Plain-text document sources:
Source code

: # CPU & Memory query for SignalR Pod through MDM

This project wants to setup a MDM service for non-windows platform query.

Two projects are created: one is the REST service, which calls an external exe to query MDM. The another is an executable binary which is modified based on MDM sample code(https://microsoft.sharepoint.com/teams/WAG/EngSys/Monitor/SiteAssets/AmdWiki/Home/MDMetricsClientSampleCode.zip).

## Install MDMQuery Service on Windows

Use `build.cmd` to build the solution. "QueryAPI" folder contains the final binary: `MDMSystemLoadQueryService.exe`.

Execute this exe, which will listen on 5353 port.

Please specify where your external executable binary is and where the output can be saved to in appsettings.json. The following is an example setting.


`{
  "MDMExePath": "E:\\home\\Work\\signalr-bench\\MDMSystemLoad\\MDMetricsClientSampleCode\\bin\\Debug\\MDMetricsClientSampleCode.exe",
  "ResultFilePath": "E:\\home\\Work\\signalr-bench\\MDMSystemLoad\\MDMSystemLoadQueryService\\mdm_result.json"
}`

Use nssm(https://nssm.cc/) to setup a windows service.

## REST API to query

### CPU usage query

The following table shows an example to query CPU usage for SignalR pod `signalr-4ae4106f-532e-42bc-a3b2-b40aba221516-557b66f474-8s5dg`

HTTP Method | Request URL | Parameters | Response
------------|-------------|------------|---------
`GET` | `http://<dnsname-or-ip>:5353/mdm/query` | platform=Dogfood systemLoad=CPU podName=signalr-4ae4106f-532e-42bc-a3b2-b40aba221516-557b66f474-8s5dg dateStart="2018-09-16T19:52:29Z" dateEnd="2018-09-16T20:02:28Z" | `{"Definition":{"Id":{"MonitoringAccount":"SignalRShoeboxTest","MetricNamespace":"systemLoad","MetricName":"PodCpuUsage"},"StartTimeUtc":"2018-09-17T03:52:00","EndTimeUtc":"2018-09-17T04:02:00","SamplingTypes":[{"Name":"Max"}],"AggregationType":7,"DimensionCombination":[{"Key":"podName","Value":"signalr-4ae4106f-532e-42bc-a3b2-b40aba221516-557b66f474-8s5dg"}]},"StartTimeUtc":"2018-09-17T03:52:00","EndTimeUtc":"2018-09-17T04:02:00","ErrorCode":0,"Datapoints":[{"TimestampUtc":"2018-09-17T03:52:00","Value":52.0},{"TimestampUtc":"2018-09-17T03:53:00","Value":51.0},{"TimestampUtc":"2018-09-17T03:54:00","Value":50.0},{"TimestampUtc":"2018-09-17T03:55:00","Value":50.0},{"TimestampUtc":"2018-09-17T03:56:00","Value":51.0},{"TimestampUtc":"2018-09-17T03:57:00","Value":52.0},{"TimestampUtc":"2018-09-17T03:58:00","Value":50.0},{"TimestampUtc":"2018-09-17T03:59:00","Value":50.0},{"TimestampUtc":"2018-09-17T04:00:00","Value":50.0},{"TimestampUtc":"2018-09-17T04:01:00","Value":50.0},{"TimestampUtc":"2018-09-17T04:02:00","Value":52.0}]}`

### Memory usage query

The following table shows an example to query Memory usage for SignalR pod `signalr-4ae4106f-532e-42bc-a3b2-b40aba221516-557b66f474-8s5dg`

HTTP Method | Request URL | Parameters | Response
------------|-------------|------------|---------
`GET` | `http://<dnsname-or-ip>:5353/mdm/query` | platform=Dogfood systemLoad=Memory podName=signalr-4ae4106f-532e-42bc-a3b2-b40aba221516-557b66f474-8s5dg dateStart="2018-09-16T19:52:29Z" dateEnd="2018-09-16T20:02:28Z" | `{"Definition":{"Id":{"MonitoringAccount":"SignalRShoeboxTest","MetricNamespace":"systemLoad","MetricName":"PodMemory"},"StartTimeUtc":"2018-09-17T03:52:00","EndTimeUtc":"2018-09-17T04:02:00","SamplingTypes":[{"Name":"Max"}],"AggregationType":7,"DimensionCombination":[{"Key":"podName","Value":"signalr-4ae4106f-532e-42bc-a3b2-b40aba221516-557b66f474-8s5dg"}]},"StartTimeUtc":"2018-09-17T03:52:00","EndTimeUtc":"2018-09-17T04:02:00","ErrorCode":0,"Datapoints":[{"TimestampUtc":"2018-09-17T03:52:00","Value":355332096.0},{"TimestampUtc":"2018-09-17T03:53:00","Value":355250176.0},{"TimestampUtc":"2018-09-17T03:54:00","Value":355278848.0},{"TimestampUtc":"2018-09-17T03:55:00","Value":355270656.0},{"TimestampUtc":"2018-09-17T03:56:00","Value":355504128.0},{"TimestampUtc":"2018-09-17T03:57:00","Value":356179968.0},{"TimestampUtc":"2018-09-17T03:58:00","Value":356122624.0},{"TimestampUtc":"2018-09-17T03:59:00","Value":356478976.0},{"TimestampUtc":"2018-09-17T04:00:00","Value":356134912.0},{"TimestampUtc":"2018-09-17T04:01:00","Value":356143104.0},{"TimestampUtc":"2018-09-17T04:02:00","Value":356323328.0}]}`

==

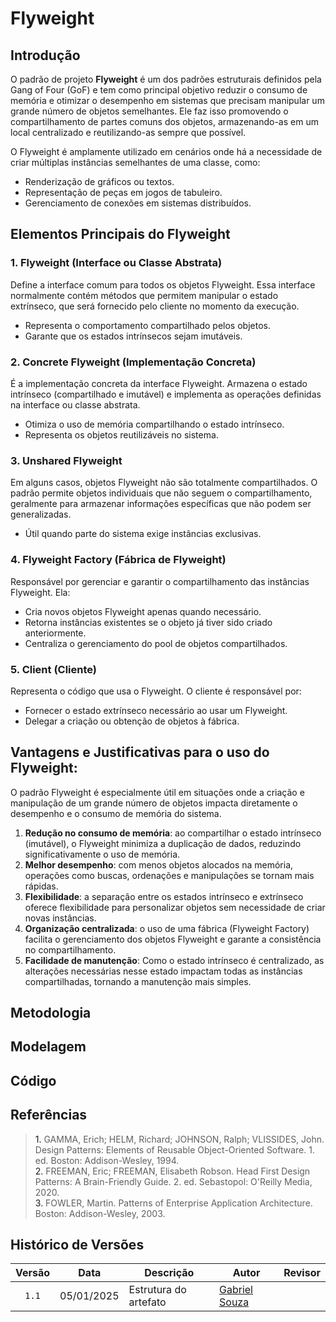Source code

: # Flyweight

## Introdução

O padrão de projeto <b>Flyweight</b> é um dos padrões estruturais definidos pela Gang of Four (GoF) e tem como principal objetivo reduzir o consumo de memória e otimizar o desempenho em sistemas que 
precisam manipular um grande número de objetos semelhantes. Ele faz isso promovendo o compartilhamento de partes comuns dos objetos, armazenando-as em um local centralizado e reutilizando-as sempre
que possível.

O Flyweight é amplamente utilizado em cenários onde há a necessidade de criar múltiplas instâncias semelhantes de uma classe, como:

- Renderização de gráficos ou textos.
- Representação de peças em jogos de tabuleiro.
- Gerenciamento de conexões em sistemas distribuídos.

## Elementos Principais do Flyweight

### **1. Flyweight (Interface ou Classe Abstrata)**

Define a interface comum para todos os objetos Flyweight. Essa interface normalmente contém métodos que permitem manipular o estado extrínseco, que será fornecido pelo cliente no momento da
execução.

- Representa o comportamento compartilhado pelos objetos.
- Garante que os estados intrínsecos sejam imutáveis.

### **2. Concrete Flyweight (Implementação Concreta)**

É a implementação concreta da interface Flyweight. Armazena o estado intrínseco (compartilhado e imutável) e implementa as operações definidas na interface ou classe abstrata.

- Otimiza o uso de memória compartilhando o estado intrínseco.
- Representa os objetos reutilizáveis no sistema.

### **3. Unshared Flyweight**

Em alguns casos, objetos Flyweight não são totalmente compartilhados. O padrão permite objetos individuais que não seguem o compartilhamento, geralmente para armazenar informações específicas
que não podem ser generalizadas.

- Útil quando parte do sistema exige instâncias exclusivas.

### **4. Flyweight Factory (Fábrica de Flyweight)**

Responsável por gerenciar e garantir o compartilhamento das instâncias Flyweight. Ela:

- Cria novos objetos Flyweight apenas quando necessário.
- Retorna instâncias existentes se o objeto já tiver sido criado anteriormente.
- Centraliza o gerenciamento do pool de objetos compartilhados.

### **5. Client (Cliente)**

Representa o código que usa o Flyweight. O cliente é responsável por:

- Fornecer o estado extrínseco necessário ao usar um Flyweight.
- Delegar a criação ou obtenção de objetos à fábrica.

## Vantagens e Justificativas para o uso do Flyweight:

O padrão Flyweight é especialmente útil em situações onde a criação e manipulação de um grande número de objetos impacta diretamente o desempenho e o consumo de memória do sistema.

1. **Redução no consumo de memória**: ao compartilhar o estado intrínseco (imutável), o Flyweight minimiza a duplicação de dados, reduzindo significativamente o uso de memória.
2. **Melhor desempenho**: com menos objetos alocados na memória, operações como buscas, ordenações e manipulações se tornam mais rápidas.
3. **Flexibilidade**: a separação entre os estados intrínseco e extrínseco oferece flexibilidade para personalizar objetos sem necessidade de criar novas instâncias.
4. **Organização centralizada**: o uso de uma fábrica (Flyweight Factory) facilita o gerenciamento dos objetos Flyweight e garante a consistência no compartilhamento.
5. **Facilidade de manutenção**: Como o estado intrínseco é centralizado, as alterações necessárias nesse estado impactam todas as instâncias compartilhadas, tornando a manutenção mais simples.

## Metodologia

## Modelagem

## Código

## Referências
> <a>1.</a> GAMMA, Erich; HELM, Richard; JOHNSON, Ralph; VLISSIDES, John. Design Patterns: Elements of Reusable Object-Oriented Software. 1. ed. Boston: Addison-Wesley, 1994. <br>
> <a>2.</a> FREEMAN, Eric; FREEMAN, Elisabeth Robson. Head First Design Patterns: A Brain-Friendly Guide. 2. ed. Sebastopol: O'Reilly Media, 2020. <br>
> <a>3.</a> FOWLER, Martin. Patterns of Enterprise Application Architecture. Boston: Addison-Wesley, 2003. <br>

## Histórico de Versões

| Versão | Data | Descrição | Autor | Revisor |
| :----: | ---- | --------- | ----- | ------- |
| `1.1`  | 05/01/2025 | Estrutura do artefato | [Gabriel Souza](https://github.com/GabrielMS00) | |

What the exercise asks: Only the lines above starting with the one with "O Flyweight é amplamente" and going through the one with "### **2. Concrete" are to be copied, word for word and with both ends kept.

Exercise response:
O Flyweight é amplamente utilizado em cenários onde há a necessidade de criar múltiplas instâncias semelhantes de uma classe, como:

- Renderização de gráficos ou textos.
- Representação de peças em jogos de tabuleiro.
- Gerenciamento de conexões em sistemas distribuídos.

## Elementos Principais do Flyweight

### **1. Flyweight (Interface ou Classe Abstrata)**

Define a interface comum para todos os objetos Flyweight. Essa interface normalmente contém métodos que permitem manipular o estado extrínseco, que será fornecido pelo cliente no momento da
execução.

- Representa o comportamento compartilhado pelos objetos.
- Garante que os estados intrínsecos sejam imutáveis.

### **2. Concrete Flyweight (Implementação Concreta)**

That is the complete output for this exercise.